_Required action_. Using the material below, return exactly the lines between the one holding "designed - Instanciation)." and the one holding "list by speed.", inclusive, and no others.
┌──
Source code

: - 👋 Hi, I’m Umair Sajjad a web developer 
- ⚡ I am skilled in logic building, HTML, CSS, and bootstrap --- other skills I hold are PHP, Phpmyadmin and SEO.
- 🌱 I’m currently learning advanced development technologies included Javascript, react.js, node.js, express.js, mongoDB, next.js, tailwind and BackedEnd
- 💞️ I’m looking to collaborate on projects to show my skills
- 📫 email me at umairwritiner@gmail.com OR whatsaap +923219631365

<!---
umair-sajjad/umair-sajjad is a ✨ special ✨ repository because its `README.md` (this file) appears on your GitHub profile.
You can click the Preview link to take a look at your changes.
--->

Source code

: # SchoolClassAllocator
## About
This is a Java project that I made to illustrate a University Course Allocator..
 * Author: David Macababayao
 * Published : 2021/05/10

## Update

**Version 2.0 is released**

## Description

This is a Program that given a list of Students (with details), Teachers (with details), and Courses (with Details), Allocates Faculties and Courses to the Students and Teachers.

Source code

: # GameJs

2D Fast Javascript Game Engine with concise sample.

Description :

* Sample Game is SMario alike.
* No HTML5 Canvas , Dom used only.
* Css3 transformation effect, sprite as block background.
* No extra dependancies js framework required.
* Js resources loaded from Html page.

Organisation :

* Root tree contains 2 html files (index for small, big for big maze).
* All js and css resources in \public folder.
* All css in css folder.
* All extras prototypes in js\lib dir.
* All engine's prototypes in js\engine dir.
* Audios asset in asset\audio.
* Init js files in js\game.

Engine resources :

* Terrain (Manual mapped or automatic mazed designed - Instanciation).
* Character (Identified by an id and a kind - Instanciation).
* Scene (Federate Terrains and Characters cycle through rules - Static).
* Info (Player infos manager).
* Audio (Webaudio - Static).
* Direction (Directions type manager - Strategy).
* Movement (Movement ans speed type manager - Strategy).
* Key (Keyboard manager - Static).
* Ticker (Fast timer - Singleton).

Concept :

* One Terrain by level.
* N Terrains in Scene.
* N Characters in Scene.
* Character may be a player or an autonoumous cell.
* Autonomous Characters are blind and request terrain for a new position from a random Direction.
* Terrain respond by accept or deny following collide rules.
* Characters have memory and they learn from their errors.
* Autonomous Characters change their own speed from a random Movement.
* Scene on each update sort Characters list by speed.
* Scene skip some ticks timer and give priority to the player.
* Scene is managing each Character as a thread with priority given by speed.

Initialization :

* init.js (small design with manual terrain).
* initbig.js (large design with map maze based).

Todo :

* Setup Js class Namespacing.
└──
_Solution_.
* Terrain (Manual mapped or automatic mazed designed - Instanciation).
* Character (Identified by an id and a kind - Instanciation).
* Scene (Federate Terrains and Characters cycle through rules - Static).
* Info (Player infos manager).
* Audio (Webaudio - Static).
* Direction (Directions type manager - Strategy).
* Movement (Movement ans speed type manager - Strategy).
* Key (Keyboard manager - Static).
* Ticker (Fast timer - Singleton).

Concept :

* One Terrain by level.
* N Terrains in Scene.
* N Characters in Scene.
* Character may be a player or an autonoumous cell.
* Autonomous Characters are blind and request terrain for a new position from a random Direction.
* Terrain respond by accept or deny following collide rules.
* Characters have memory and they learn from their errors.
* Autonomous Characters change their own speed from a random Movement.
* Scene on each update sort Characters list by speed.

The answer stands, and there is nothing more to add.